America's biggest city with its brash consumerism, glitzy clubs and breakneck pace, could not have been further from Mandela's time in prison but like so many, it claimed him as its own.

Flags were lowered to half-mast at City Hall and on New York State buildings, as well as at the United Nations.

Mayor Michael Bloomberg announced Friday that a new high school, the Nelson Mandela School for Social Justice, would open its doors in September on the campus Mandela visited in 1990 in Brooklyn.

He invited New York's 8.4 million residents to honor Mandela's legacy by volunteering for community service this weekend.

The Apollo Theater, a feted venue for African-American performers in Harlem, announced his death over its marquee: "In memory of Nelson Mandela, 1918-2013. He changed our world."

Mandela and his then wife Winnie visited Harlem in 1990.

"His triumphant story of fighting against the South African government for their racist policies resonated deeply with the Harlem community," the theater said in a statement.

"It was an honor to have Mr Mandela visit us in Harlem and we send our condolences to Mr. Mandela's family, friends and supporters around the world," it added.

A three-minute video installation showing some of Mandela's most famous words and teachings were due to be broadcast on electronic billboards at Times Square every 30 minutes throughout the weekend.

A small gathering braved the cold and rain to attend a candlelight vigil outside the South African Consulate.

"There will be no one like him," said charity worker Sandra Zikalala, who moved from South Africa to New York in the 1990s.

"We hope that politicians have learnt and will come up and fill the vacuum we are feeling in the world now he's gone."

Within hours of news of his death breaking in New York, mourners gathered outside the Apollo and Madiba, a South African restaurant named after him in Brooklyn.

Mandela's struggle resonated particularly strongly with the civil rights movement in the United States.

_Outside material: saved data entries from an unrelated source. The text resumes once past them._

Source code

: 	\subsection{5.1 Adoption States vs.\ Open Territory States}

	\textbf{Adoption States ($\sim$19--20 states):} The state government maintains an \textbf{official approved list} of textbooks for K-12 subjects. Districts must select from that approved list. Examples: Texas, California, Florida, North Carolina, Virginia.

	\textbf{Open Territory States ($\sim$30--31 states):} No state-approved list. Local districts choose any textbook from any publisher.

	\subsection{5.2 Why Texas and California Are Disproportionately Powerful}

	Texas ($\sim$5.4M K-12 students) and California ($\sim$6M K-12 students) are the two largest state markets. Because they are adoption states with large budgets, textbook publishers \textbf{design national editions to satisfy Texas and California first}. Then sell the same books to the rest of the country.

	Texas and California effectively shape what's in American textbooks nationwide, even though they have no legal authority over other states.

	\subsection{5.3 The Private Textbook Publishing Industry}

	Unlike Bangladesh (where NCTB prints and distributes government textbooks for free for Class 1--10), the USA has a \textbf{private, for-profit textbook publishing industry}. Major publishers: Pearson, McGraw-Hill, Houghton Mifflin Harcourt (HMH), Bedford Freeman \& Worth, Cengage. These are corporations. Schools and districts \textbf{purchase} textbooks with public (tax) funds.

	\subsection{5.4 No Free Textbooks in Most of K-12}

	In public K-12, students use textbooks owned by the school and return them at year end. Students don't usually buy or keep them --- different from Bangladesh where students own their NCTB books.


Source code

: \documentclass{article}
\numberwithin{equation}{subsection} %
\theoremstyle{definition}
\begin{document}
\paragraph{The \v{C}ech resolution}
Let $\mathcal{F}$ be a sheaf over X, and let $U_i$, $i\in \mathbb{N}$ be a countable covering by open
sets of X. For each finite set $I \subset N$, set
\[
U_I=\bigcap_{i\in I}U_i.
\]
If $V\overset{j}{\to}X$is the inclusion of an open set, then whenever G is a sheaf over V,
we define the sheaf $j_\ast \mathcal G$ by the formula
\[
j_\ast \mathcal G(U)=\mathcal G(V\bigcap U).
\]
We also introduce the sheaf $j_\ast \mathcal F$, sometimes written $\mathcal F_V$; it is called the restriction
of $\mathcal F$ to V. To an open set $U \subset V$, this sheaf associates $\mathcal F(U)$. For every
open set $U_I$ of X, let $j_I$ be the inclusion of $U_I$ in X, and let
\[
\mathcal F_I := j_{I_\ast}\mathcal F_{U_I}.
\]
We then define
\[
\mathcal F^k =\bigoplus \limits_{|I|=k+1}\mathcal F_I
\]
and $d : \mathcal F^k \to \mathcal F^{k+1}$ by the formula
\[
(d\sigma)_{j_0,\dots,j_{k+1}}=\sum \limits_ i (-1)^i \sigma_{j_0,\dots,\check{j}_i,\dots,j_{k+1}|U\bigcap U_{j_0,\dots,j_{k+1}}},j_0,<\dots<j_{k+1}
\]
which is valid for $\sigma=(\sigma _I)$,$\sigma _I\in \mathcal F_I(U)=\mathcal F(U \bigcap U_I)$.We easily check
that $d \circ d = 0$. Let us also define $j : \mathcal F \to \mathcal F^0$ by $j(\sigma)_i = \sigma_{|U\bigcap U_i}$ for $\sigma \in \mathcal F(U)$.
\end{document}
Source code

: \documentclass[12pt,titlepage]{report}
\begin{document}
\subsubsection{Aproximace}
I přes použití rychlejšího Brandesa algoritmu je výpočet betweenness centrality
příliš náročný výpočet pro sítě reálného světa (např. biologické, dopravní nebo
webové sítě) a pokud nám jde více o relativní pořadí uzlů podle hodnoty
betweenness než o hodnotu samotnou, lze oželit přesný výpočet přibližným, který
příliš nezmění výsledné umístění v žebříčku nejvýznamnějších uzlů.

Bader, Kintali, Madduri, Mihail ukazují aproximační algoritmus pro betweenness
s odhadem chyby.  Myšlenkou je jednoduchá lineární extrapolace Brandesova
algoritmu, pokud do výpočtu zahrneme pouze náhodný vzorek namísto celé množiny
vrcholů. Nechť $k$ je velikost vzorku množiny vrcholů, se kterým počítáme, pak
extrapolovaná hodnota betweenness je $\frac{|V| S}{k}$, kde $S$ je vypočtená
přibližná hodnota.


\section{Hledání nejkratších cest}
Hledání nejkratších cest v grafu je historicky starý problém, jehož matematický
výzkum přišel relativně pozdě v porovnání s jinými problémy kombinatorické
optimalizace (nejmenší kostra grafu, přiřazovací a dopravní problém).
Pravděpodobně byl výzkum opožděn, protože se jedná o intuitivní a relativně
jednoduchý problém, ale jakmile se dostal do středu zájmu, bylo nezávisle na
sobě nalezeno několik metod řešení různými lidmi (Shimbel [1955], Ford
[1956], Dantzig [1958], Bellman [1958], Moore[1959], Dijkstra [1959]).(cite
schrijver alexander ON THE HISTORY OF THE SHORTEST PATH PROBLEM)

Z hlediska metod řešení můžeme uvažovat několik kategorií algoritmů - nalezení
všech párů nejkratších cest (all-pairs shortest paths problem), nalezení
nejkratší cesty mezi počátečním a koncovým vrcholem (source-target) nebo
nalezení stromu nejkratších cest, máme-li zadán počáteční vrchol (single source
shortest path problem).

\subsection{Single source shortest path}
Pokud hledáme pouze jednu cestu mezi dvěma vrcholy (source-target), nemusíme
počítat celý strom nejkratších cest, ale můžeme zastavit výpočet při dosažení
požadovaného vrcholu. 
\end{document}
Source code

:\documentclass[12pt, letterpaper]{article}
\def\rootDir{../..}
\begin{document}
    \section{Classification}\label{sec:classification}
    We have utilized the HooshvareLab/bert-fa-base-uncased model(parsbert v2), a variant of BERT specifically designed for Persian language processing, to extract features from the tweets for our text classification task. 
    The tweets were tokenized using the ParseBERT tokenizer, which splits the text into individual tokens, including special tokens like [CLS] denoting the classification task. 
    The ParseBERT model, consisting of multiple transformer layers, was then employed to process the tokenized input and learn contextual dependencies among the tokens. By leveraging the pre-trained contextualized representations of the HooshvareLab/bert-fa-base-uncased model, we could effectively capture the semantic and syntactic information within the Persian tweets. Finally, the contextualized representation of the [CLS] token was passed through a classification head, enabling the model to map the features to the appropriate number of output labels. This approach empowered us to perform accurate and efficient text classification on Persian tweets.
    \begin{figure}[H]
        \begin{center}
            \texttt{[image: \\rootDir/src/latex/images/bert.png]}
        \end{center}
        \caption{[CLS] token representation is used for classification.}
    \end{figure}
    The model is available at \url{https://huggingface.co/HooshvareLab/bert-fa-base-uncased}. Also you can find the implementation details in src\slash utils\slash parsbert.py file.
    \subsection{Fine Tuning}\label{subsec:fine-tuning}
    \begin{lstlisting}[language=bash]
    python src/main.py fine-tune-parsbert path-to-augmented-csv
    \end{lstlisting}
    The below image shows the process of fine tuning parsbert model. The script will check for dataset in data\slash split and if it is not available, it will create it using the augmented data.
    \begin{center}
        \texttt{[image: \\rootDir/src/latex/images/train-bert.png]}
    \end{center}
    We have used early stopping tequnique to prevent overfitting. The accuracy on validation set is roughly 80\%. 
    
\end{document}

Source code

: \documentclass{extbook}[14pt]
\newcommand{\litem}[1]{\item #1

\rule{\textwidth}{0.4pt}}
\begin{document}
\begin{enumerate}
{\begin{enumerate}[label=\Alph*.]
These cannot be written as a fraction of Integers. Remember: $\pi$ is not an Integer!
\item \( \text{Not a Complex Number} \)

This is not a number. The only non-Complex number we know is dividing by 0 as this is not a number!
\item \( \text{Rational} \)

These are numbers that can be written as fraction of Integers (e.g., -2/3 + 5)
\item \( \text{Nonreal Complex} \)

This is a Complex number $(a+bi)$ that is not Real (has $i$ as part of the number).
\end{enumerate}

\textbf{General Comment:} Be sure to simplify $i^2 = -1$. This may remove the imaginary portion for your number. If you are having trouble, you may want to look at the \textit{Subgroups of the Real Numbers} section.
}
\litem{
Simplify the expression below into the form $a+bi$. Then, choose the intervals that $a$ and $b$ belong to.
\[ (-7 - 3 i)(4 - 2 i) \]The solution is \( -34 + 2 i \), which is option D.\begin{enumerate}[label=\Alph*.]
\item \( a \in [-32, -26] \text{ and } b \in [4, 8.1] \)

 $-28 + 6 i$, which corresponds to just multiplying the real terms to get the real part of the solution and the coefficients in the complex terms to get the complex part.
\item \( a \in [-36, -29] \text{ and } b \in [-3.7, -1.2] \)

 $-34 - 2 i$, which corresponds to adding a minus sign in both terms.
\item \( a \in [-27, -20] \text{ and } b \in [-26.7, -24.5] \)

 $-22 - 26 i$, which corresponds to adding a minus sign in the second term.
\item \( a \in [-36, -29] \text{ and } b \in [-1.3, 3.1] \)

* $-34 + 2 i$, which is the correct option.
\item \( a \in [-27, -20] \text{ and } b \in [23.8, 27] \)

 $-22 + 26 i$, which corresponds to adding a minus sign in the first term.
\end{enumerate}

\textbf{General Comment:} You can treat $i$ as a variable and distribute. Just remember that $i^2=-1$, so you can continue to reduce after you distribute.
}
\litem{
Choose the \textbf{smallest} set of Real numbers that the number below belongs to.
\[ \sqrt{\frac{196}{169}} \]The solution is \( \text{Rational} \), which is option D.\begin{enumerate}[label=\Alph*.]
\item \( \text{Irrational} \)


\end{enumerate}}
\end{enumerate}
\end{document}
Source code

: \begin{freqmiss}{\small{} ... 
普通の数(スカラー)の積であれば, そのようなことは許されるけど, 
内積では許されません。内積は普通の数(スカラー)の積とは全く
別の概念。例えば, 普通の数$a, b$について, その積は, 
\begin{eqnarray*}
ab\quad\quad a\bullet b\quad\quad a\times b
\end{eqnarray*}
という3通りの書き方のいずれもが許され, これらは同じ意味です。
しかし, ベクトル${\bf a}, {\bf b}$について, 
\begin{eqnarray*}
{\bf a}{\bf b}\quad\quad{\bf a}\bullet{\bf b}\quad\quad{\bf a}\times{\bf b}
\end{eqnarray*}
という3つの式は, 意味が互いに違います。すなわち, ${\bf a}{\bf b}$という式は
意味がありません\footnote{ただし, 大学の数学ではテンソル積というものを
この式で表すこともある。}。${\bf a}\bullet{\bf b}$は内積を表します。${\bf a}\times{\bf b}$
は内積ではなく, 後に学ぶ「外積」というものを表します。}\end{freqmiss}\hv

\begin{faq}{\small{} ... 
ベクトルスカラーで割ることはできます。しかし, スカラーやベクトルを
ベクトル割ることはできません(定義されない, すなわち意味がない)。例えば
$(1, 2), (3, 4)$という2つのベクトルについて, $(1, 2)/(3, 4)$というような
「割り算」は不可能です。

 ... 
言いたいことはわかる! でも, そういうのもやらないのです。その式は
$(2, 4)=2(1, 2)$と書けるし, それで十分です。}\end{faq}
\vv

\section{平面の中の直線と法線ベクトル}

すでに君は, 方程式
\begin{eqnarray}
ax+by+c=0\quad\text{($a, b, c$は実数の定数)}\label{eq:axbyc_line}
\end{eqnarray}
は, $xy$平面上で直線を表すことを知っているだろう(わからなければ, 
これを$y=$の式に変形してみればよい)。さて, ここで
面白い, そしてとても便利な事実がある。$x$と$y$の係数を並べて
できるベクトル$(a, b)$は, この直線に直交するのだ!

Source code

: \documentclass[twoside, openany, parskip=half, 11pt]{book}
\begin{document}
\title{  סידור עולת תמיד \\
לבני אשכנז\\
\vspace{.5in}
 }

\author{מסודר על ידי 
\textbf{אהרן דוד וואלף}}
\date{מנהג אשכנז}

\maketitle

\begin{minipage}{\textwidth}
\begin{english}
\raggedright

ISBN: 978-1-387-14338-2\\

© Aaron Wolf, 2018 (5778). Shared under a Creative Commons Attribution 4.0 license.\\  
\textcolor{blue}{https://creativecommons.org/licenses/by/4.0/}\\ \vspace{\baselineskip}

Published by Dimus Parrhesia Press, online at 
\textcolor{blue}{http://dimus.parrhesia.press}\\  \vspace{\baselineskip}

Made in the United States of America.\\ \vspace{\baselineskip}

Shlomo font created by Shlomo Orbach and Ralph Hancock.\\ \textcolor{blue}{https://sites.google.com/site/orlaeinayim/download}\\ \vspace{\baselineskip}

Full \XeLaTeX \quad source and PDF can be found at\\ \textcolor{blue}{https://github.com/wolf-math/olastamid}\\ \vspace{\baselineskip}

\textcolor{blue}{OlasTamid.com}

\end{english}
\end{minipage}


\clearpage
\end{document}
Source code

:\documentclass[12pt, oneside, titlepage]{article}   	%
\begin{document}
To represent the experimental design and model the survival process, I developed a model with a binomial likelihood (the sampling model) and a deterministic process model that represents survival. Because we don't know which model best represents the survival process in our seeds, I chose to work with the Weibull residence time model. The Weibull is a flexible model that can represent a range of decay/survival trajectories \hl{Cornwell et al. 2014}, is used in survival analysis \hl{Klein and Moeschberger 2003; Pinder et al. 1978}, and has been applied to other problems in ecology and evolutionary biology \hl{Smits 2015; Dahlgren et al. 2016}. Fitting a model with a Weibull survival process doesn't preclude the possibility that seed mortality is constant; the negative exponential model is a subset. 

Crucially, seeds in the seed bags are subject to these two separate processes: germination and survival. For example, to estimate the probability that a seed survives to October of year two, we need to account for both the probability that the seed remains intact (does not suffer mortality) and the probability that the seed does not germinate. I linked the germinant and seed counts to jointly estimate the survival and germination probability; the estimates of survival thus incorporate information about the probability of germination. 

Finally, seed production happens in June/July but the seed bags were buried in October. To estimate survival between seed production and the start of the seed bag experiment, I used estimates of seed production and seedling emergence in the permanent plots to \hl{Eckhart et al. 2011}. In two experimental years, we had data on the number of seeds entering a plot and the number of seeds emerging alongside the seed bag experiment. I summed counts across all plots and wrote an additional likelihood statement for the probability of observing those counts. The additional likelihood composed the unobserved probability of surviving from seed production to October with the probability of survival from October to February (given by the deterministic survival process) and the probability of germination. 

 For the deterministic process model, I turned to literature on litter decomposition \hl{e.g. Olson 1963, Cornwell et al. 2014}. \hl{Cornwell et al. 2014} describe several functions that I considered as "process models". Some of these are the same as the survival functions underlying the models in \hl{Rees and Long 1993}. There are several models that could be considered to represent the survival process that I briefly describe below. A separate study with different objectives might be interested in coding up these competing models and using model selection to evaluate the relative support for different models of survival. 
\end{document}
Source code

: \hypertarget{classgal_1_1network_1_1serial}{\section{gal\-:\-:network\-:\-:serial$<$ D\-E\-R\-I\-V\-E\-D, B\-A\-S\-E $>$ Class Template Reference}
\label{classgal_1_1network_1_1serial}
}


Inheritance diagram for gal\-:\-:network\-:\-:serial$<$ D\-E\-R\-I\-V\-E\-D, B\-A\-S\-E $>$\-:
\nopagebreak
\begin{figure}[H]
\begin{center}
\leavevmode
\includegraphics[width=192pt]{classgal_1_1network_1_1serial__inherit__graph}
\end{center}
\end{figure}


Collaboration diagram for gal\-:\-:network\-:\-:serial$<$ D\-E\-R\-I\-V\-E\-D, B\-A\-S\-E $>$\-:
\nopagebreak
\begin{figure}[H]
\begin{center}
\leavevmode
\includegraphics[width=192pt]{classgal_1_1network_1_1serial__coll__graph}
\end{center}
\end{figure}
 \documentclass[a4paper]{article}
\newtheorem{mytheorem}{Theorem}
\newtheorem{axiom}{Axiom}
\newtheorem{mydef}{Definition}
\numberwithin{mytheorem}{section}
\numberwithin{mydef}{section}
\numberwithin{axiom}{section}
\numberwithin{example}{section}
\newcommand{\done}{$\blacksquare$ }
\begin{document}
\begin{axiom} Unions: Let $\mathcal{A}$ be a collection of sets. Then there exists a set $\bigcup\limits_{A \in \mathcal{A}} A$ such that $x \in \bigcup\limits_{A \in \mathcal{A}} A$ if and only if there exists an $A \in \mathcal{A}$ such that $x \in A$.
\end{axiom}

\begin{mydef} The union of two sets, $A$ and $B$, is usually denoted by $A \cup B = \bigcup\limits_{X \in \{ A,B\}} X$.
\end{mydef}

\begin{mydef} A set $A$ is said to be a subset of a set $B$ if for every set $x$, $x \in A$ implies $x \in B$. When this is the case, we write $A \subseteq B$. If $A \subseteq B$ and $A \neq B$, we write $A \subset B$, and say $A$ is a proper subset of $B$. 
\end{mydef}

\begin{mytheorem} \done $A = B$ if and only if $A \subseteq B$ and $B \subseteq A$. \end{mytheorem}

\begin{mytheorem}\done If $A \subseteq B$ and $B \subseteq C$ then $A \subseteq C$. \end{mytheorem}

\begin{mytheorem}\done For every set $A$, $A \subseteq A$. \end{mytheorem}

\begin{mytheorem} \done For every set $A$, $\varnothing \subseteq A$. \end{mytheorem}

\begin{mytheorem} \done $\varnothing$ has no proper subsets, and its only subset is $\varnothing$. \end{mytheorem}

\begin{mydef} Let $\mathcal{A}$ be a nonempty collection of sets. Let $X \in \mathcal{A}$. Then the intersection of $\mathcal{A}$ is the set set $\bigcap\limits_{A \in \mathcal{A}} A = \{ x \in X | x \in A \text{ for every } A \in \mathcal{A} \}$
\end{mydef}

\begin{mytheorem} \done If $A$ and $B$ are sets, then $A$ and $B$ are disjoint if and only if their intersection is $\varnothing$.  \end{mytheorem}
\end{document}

"It was a total David and Goliath story and he just reminded me to soldier on, no matter what, keep going, don't let them tell you no," said Harlem resident Tennessee Nichols.

The South African civil rights icon visited the city on June 20, 1990, just months after he was released from 27 years of incarceration on Robben Island, exhausted and thrust into a punishing schedule.

The visit was organised by New York's first black mayor David Dinkins.

It was the first leg of an eight-city US visit at which an estimated 750,000 people saw Mandela at one point, with crowds lining the sidewalks to cheer his motorcade.

Another visit in 2002 to support New York in the wake of the 9/11 attacks is also remembered with affection. In 2005, Bloomberg gave Mandela a key to the city.

But despite all the adulation, the US government only formally lifted Mandela's name from a terror blacklist in 2008.

It took a bill signed by then president George W. Bush to stop Mandela having to get special certification from the secretary of state that he is not a terrorist in order to visit the US.

The US government had previously listed the African National Congress, or ANC, as a terrorist organization, and barred its members from entering the country.

The ban was lifted in 1990, but some of the anti-apartheid fighters remained on the US blacklist.